> _How to complete this task_:
The lines to be copied are those below that contain "metoda".

Recorded data:

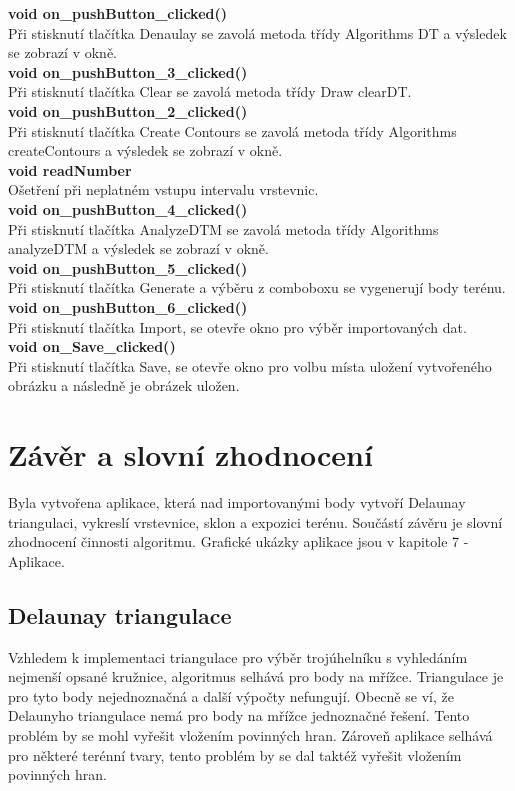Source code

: \documentclass[a4paper, 12pt]{article}
\begin{document}
\textbf{void on\_pushButton\_clicked()}\\
Při stisknutí tlačítka Denaulay se zavolá metoda třídy Algorithms DT a výsledek se zobrazí v okně.
\\

\textbf{void on\_pushButton\_3\_clicked()}\\
Při stisknutí tlačítka Clear se zavolá metoda třídy Draw clearDT.
\\

\textbf{void on\_pushButton\_2\_clicked()}\\
Při stisknutí tlačítka Create Contours se zavolá metoda třídy Algorithms createContours a výsledek se zobrazí v okně.
\\

\textbf{void readNumber}\\
Ošetření při neplatném vstupu intervalu vrstevnic.
\\

\textbf{void on\_pushButton\_4\_clicked()}\\
Při stisknutí tlačítka AnalyzeDTM se zavolá metoda třídy Algorithms analyzeDTM a výsledek se zobrazí v okně.
\\

\textbf{void on\_pushButton\_5\_clicked()}\\
Při stisknutí tlačítka Generate a výběru z comboboxu se vygenerují body terénu.
\\

\textbf{void on\_pushButton\_6\_clicked()}\\
Při stisknutí tlačítka Import, se otevře okno pro výběr importovaných dat.
\\

\textbf{void on\_Save\_clicked()}\\
Při stisknutí tlačítka Save, se otevře okno pro volbu místa uložení vytvořeného obrázku a následně je obrázek uložen.
\\


\clearpage
\section{Závěr a slovní zhodnocení}
Byla vytvořena aplikace, která nad importovanými body vytvoří Delaunay triangulaci, vykreslí vrstevnice, sklon a expozici terénu. Součástí závěru je slovní zhodnocení činnosti algoritmu. Grafické ukázky aplikace jsou v kapitole 7 - Aplikace. \\

\subsection{Delaunay triangulace}
Vzhledem k implementaci triangulace pro výběr trojúhelníku s vyhledáním nejmenší opsané kružnice, algoritmus selhává pro body na mřížce. Triangulace je pro tyto body nejednoznačná a další výpočty nefungují. Obecně se ví, že Delaunyho triangulace nemá pro body na mřížce jednoznačné řešení. Tento problém by se mohl vyřešit vložením povinných hran. Zároveň aplikace selhává pro některé terénní tvary, tento problém by se dal taktéž vyřešit vložením povinných hran. \\
\end{document}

> _Task result_:
Při stisknutí tlačítka Denaulay se zavolá metoda třídy Algorithms DT a výsledek se zobrazí v okně.
Při stisknutí tlačítka Clear se zavolá metoda třídy Draw clearDT.
Při stisknutí tlačítka Create Contours se zavolá metoda třídy Algorithms createContours a výsledek se zobrazí v okně.
Při stisknutí tlačítka AnalyzeDTM se zavolá metoda třídy Algorithms analyzeDTM a výsledek se zobrazí v okně.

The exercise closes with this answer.